**TASK DESCRIPTION:**
The lines to repeat are those below from the one containing "第二十届中国西部国际博览会当" down to the one containing "现在，西部陆海新通道目的地已", both included; reproduce them exactly and nothing else.

Top of INFORMATION SHOWN

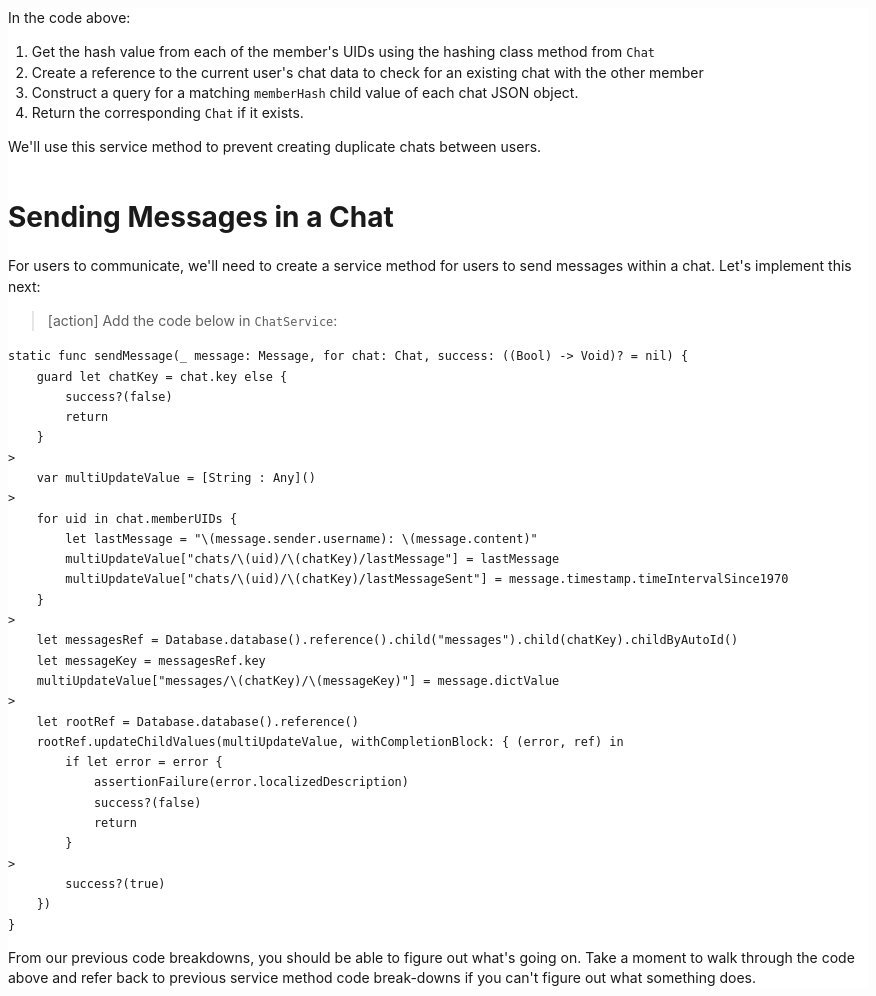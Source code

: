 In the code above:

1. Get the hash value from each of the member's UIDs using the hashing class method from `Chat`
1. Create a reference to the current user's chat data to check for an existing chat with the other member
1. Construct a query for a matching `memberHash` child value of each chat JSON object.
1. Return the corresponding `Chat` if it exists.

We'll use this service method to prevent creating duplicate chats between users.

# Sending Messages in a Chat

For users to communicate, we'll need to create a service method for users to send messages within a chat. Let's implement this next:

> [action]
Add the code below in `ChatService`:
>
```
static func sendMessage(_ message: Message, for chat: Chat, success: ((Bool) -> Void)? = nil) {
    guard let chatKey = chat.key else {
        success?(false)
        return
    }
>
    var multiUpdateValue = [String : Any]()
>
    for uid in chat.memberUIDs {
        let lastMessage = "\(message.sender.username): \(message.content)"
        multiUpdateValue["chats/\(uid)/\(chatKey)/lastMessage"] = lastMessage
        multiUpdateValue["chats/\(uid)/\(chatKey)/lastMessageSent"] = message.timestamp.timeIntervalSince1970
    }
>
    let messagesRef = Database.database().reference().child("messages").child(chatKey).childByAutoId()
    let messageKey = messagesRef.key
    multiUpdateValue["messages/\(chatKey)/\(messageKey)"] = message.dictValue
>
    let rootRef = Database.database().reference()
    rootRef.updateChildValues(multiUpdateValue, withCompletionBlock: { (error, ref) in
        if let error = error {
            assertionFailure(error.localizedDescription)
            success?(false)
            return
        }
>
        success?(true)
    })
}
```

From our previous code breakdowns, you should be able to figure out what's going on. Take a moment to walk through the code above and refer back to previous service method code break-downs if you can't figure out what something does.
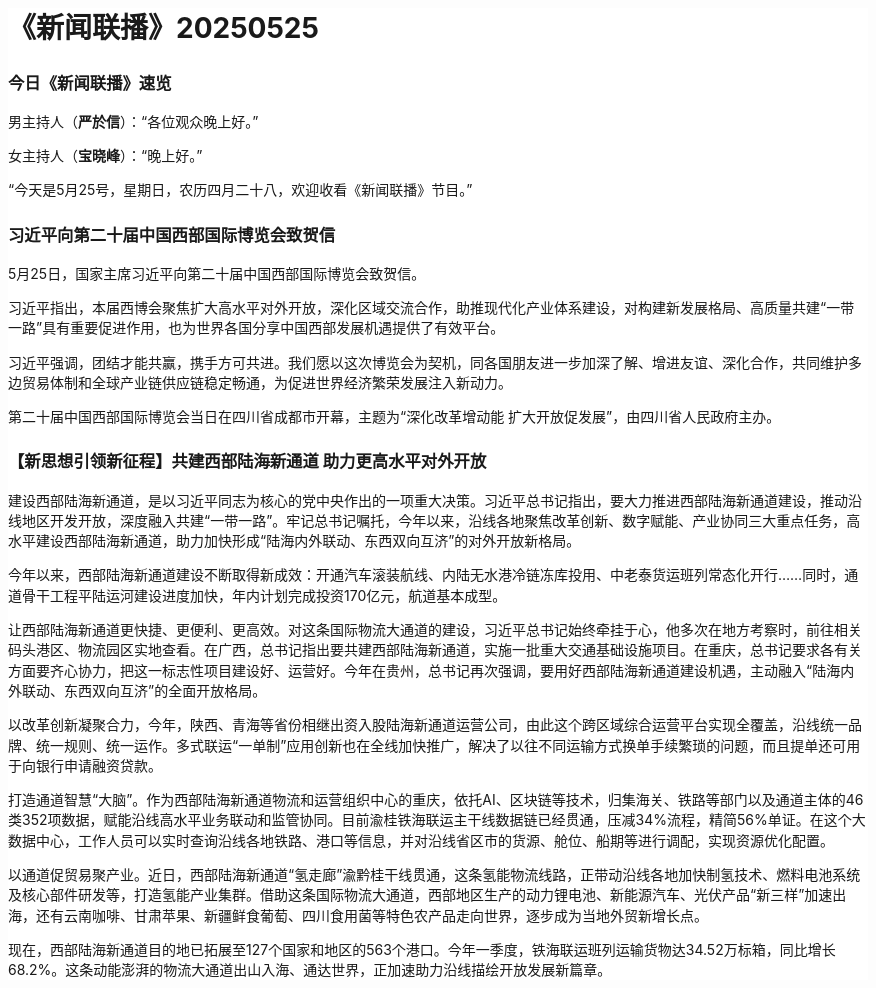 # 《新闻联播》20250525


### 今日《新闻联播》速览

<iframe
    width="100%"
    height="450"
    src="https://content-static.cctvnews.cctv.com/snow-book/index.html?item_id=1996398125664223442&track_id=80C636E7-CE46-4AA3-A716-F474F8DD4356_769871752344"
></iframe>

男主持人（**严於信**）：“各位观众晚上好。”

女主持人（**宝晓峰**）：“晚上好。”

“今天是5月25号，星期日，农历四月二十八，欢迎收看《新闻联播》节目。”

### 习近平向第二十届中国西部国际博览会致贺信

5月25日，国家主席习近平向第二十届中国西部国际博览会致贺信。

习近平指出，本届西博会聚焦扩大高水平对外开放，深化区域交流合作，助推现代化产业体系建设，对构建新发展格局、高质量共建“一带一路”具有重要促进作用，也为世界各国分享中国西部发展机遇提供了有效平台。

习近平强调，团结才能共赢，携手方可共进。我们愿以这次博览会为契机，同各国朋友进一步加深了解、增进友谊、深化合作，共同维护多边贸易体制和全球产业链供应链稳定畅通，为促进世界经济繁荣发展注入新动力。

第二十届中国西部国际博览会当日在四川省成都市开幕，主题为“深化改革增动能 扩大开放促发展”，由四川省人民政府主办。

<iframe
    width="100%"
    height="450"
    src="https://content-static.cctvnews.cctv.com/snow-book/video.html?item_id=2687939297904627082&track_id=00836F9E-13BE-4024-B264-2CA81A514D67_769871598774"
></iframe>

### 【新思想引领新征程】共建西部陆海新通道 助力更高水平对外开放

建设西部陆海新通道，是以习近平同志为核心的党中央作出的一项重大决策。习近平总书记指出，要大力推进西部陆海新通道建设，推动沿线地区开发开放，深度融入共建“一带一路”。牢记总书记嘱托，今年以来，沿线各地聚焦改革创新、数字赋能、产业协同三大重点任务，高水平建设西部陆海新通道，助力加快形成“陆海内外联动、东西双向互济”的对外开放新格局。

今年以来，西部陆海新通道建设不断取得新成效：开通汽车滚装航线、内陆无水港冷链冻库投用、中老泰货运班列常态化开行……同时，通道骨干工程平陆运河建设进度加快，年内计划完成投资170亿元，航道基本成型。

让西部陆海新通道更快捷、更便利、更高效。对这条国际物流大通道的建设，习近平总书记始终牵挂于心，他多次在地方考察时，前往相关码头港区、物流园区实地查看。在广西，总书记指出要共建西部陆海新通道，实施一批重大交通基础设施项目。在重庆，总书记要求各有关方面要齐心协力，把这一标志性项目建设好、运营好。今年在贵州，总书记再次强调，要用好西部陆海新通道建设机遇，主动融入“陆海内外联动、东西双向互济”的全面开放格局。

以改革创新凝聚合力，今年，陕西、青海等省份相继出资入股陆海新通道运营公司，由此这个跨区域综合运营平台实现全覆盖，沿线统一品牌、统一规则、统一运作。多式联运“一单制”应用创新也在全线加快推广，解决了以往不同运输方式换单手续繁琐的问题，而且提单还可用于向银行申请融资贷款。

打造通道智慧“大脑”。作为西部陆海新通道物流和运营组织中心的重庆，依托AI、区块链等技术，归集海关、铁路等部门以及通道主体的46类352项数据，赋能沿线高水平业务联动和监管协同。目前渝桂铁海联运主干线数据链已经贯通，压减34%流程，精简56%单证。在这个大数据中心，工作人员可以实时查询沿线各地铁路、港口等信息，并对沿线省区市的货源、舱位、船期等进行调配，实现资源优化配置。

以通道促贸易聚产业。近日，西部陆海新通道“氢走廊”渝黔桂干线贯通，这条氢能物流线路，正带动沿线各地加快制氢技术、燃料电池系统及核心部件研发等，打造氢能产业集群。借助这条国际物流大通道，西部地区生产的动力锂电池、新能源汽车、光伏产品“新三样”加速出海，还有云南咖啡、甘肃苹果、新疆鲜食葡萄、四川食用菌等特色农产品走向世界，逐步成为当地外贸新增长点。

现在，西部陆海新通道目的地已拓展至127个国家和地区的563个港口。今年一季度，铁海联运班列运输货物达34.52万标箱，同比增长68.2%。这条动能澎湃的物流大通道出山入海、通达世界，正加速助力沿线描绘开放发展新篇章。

Bottom of INFORMATION SHOWN
Top of INFORMATION SHOWN

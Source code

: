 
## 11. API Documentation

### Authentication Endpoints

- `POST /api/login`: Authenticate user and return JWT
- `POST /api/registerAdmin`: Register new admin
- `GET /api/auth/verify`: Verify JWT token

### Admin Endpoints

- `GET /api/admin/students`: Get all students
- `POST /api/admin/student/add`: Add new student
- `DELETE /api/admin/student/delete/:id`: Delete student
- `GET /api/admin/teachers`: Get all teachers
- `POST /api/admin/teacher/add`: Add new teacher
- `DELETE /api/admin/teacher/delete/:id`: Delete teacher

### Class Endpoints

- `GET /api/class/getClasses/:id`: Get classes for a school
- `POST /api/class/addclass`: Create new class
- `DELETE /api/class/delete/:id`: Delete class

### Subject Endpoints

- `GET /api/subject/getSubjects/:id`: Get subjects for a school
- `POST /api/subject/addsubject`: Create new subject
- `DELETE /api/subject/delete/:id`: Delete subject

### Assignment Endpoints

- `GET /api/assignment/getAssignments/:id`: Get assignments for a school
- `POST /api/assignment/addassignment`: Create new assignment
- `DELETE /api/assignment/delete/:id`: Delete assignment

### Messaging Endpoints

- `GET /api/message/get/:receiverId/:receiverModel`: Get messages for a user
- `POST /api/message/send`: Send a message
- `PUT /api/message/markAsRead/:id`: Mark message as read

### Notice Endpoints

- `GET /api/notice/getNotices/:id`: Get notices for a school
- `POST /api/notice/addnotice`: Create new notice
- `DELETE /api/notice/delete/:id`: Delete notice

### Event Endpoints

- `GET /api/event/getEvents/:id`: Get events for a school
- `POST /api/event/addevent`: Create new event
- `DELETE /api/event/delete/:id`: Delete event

Bottom of INFORMATION SHOWN

**REPLY:**
第二十届中国西部国际博览会当日在四川省成都市开幕，主题为“深化改革增动能 扩大开放促发展”，由四川省人民政府主办。

<iframe
    width="100%"
    height="450"
    src="https://content-static.cctvnews.cctv.com/snow-book/video.html?item_id=2687939297904627082&track_id=00836F9E-13BE-4024-B264-2CA81A514D67_769871598774"
></iframe>

### 【新思想引领新征程】共建西部陆海新通道 助力更高水平对外开放

建设西部陆海新通道，是以习近平同志为核心的党中央作出的一项重大决策。习近平总书记指出，要大力推进西部陆海新通道建设，推动沿线地区开发开放，深度融入共建“一带一路”。牢记总书记嘱托，今年以来，沿线各地聚焦改革创新、数字赋能、产业协同三大重点任务，高水平建设西部陆海新通道，助力加快形成“陆海内外联动、东西双向互济”的对外开放新格局。

今年以来，西部陆海新通道建设不断取得新成效：开通汽车滚装航线、内陆无水港冷链冻库投用、中老泰货运班列常态化开行……同时，通道骨干工程平陆运河建设进度加快，年内计划完成投资170亿元，航道基本成型。

让西部陆海新通道更快捷、更便利、更高效。对这条国际物流大通道的建设，习近平总书记始终牵挂于心，他多次在地方考察时，前往相关码头港区、物流园区实地查看。在广西，总书记指出要共建西部陆海新通道，实施一批重大交通基础设施项目。在重庆，总书记要求各有关方面要齐心协力，把这一标志性项目建设好、运营好。今年在贵州，总书记再次强调，要用好西部陆海新通道建设机遇，主动融入“陆海内外联动、东西双向互济”的全面开放格局。

以改革创新凝聚合力，今年，陕西、青海等省份相继出资入股陆海新通道运营公司，由此这个跨区域综合运营平台实现全覆盖，沿线统一品牌、统一规则、统一运作。多式联运“一单制”应用创新也在全线加快推广，解决了以往不同运输方式换单手续繁琐的问题，而且提单还可用于向银行申请融资贷款。

打造通道智慧“大脑”。作为西部陆海新通道物流和运营组织中心的重庆，依托AI、区块链等技术，归集海关、铁路等部门以及通道主体的46类352项数据，赋能沿线高水平业务联动和监管协同。目前渝桂铁海联运主干线数据链已经贯通，压减34%流程，精简56%单证。在这个大数据中心，工作人员可以实时查询沿线各地铁路、港口等信息，并对沿线省区市的货源、舱位、船期等进行调配，实现资源优化配置。

以通道促贸易聚产业。近日，西部陆海新通道“氢走廊”渝黔桂干线贯通，这条氢能物流线路，正带动沿线各地加快制氢技术、燃料电池系统及核心部件研发等，打造氢能产业集群。借助这条国际物流大通道，西部地区生产的动力锂电池、新能源汽车、光伏产品“新三样”加速出海，还有云南咖啡、甘肃苹果、新疆鲜食葡萄、四川食用菌等特色农产品走向世界，逐步成为当地外贸新增长点。

现在，西部陆海新通道目的地已拓展至127个国家和地区的563个港口。今年一季度，铁海联运班列运输货物达34.52万标箱，同比增长68.2%。这条动能澎湃的物流大通道出山入海、通达世界，正加速助力沿线描绘开放发展新篇章。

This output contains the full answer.